## The problem
Write out the entire listing below exactly as it appears, minus any pictures.

## Data supplied
—————
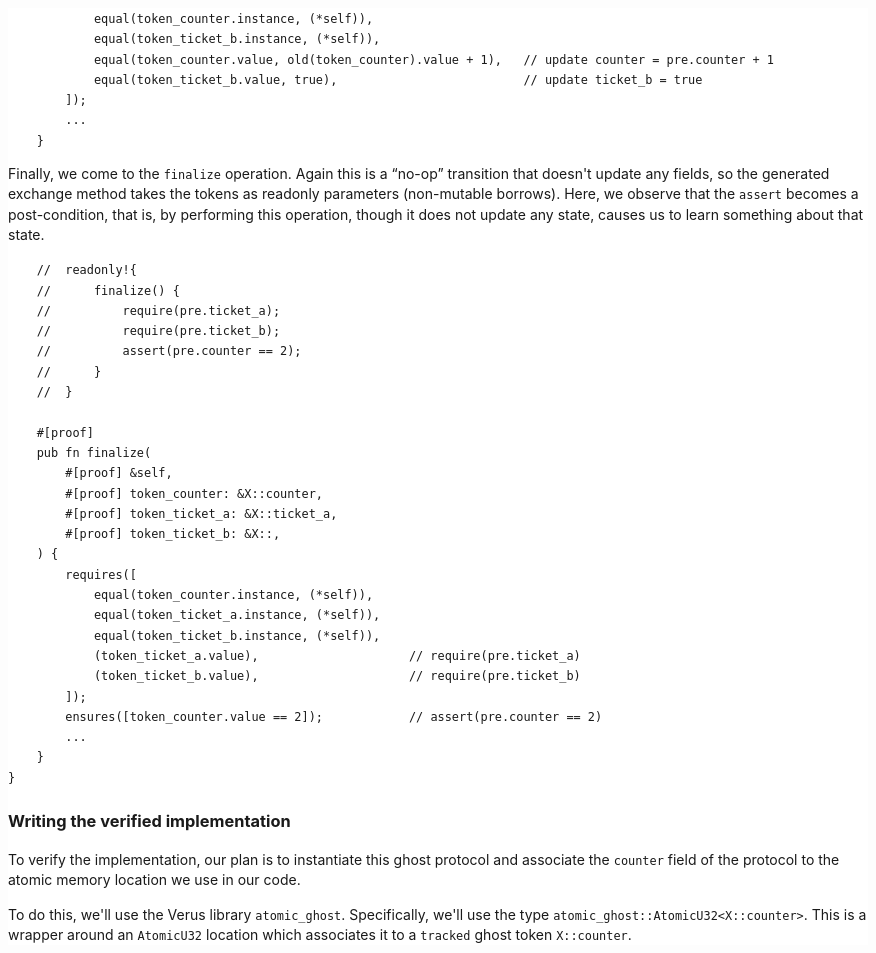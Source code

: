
 ```rust,ignore
            equal(token_counter.instance, (*self)),
            equal(token_ticket_b.instance, (*self)),
            equal(token_counter.value, old(token_counter).value + 1),   // update counter = pre.counter + 1
            equal(token_ticket_b.value, true),                          // update ticket_b = true
        ]);
        ...
    }
```

Finally, we come to the `finalize` operation. Again this is a “no-op” transition that doesn't update any fields, so the generated exchange method takes the tokens as readonly parameters (non-mutable borrows).  Here, we observe that the `assert` becomes a post-condition, that is, by performing this operation, though it does not update any state, causes us to learn something about that state.

```rust,ignore
    //  readonly!{
    //      finalize() {
    //          require(pre.ticket_a);
    //          require(pre.ticket_b);
    //          assert(pre.counter == 2);
    //      }
    //  }

    #[proof]
    pub fn finalize(
        #[proof] &self,
        #[proof] token_counter: &X::counter,
        #[proof] token_ticket_a: &X::ticket_a,
        #[proof] token_ticket_b: &X::,
    ) {
        requires([
            equal(token_counter.instance, (*self)),
            equal(token_ticket_a.instance, (*self)),
            equal(token_ticket_b.instance, (*self)),
            (token_ticket_a.value),                     // require(pre.ticket_a)
            (token_ticket_b.value),                     // require(pre.ticket_b)
        ]);
        ensures([token_counter.value == 2]);            // assert(pre.counter == 2)
        ...
    }
}
```

### Writing the verified implementation

To verify the implementation, our plan is to instantiate this ghost protocol and associate
the `counter` field of the protocol to the atomic memory location we use in our code.

To do this, we'll use the Verus library `atomic_ghost`.
Specifically, we'll use the type `atomic_ghost::AtomicU32<X::counter>`.
This is a wrapper around an `AtomicU32` location which associates it to a `tracked`
ghost token `X::counter`.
—————
## Result
Source code

:
 ```rust,ignore
            equal(token_counter.instance, (*self)),
            equal(token_ticket_b.instance, (*self)),
            equal(token_counter.value, old(token_counter).value + 1),   // update counter = pre.counter + 1
            equal(token_ticket_b.value, true),                          // update ticket_b = true
        ]);
        ...
    }
```

Finally, we come to the `finalize` operation. Again this is a “no-op” transition that doesn't update any fields, so the generated exchange method takes the tokens as readonly parameters (non-mutable borrows).  Here, we observe that the `assert` becomes a post-condition, that is, by performing this operation, though it does not update any state, causes us to learn something about that state.

```rust,ignore
    //  readonly!{
    //      finalize() {
    //          require(pre.ticket_a);
    //          require(pre.ticket_b);
    //          assert(pre.counter == 2);
    //      }
    //  }

    #[proof]
    pub fn finalize(
        #[proof] &self,
        #[proof] token_counter: &X::counter,
        #[proof] token_ticket_a: &X::ticket_a,
        #[proof] token_ticket_b: &X::,
    ) {
        requires([
            equal(token_counter.instance, (*self)),
            equal(token_ticket_a.instance, (*self)),
            equal(token_ticket_b.instance, (*self)),
            (token_ticket_a.value),                     // require(pre.ticket_a)
            (token_ticket_b.value),                     // require(pre.ticket_b)
        ]);
        ensures([token_counter.value == 2]);            // assert(pre.counter == 2)
        ...
    }
}
```

### Writing the verified implementation

To verify the implementation, our plan is to instantiate this ghost protocol and associate
the `counter` field of the protocol to the atomic memory location we use in our code.

To do this, we'll use the Verus library `atomic_ghost`.
Specifically, we'll use the type `atomic_ghost::AtomicU32<X::counter>`.
This is a wrapper around an `AtomicU32` location which associates it to a `tracked`
ghost token `X::counter`.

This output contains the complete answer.